_Assignment_
When you repeat the entries below, keep each word exactly as it is and drop the pictures.

_Source data_
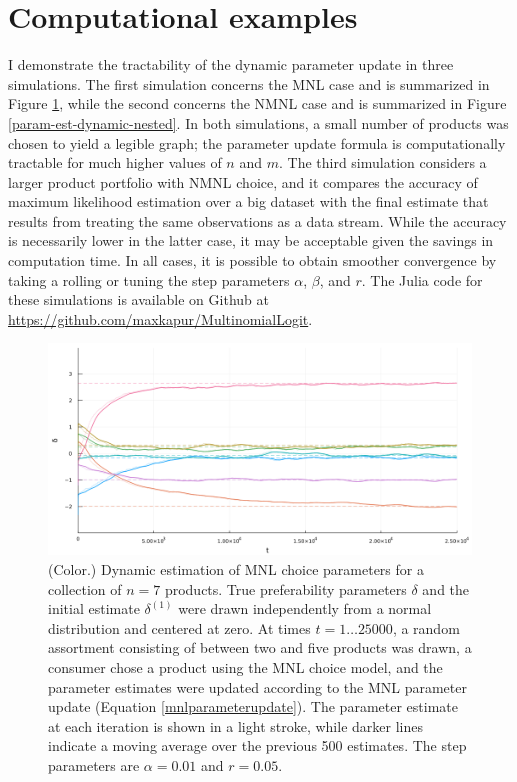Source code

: \documentclass[preprint,12pt,authoryear]{elsarticle}
\begin{document}
\section{Computational examples}
I demonstrate the tractability of the dynamic parameter update in three simulations. The first simulation concerns the MNL case and is summarized in Figure \ref{param-est-dynamic-nonnested}, while the second concerns the NMNL case and is summarized in Figure \ref{param-est-dynamic-nested}. In both simulations, a small number of products was chosen to yield a legible graph; the parameter update formula is computationally tractable for much higher values of $n$ and $m$. The third simulation considers a larger product portfolio with NMNL choice, and it compares the accuracy of maximum likelihood estimation over a big dataset with the final estimate that results from treating the same observations as a data stream. While the accuracy is necessarily lower in the latter case, it may be acceptable given the savings in computation time. In all cases, it is possible to obtain smoother convergence by taking a rolling or tuning the step parameters $\alpha$, $\beta$, and $r$. The Julia code for these simulations is available on Github at \url{https://github.com/maxkapur/MultinomialLogit}. 





\begin{figure}
\begin{center}\includegraphics[width=\textwidth]{../plots/param-est-dynamic-nonnested.png}\end{center}
\captionsetup{singlelinecheck=off}
    \caption[.]{(Color.) Dynamic estimation of MNL choice parameters for a collection of $n = 7$ products. True preferability parameters $\delta$ and the initial estimate $\delta^{(1)}$ were drawn independently from a normal distribution and centered at zero. At times $t = 1 \dots 25000$, a random assortment consisting of between two and five products was drawn, a consumer chose a product using the MNL choice model, and the parameter estimates were updated according to the MNL parameter update (Equation \ref{mnlparameterupdate}). The parameter estimate at each iteration is shown in a light stroke, while darker lines indicate a moving average over the previous 500 estimates. The step parameters are $\alpha = 0.01$ and $r = 0.05$.}
\label{param-est-dynamic-nonnested}
\end{figure}
\end{document}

_The completed task_
Source code

: \documentclass[preprint,12pt,authoryear]{elsarticle}
\begin{document}
\section{Computational examples}
I demonstrate the tractability of the dynamic parameter update in three simulations. The first simulation concerns the MNL case and is summarized in Figure \ref{param-est-dynamic-nonnested}, while the second concerns the NMNL case and is summarized in Figure \ref{param-est-dynamic-nested}. In both simulations, a small number of products was chosen to yield a legible graph; the parameter update formula is computationally tractable for much higher values of $n$ and $m$. The third simulation considers a larger product portfolio with NMNL choice, and it compares the accuracy of maximum likelihood estimation over a big dataset with the final estimate that results from treating the same observations as a data stream. While the accuracy is necessarily lower in the latter case, it may be acceptable given the savings in computation time. In all cases, it is possible to obtain smoother convergence by taking a rolling or tuning the step parameters $\alpha$, $\beta$, and $r$. The Julia code for these simulations is available on Github at \url{https://github.com/maxkapur/MultinomialLogit}. 





\begin{figure}
\begin{center}\includegraphics[width=\textwidth]{../plots/param-est-dynamic-nonnested.png}\end{center}
\captionsetup{singlelinecheck=off}
    \caption[.]{(Color.) Dynamic estimation of MNL choice parameters for a collection of $n = 7$ products. True preferability parameters $\delta$ and the initial estimate $\delta^{(1)}$ were drawn independently from a normal distribution and centered at zero. At times $t = 1 \dots 25000$, a random assortment consisting of between two and five products was drawn, a consumer chose a product using the MNL choice model, and the parameter estimates were updated according to the MNL parameter update (Equation \ref{mnlparameterupdate}). The parameter estimate at each iteration is shown in a light stroke, while darker lines indicate a moving average over the previous 500 estimates. The step parameters are $\alpha = 0.01$ and $r = 0.05$.}
\label{param-est-dynamic-nonnested}
\end{figure}
\end{document}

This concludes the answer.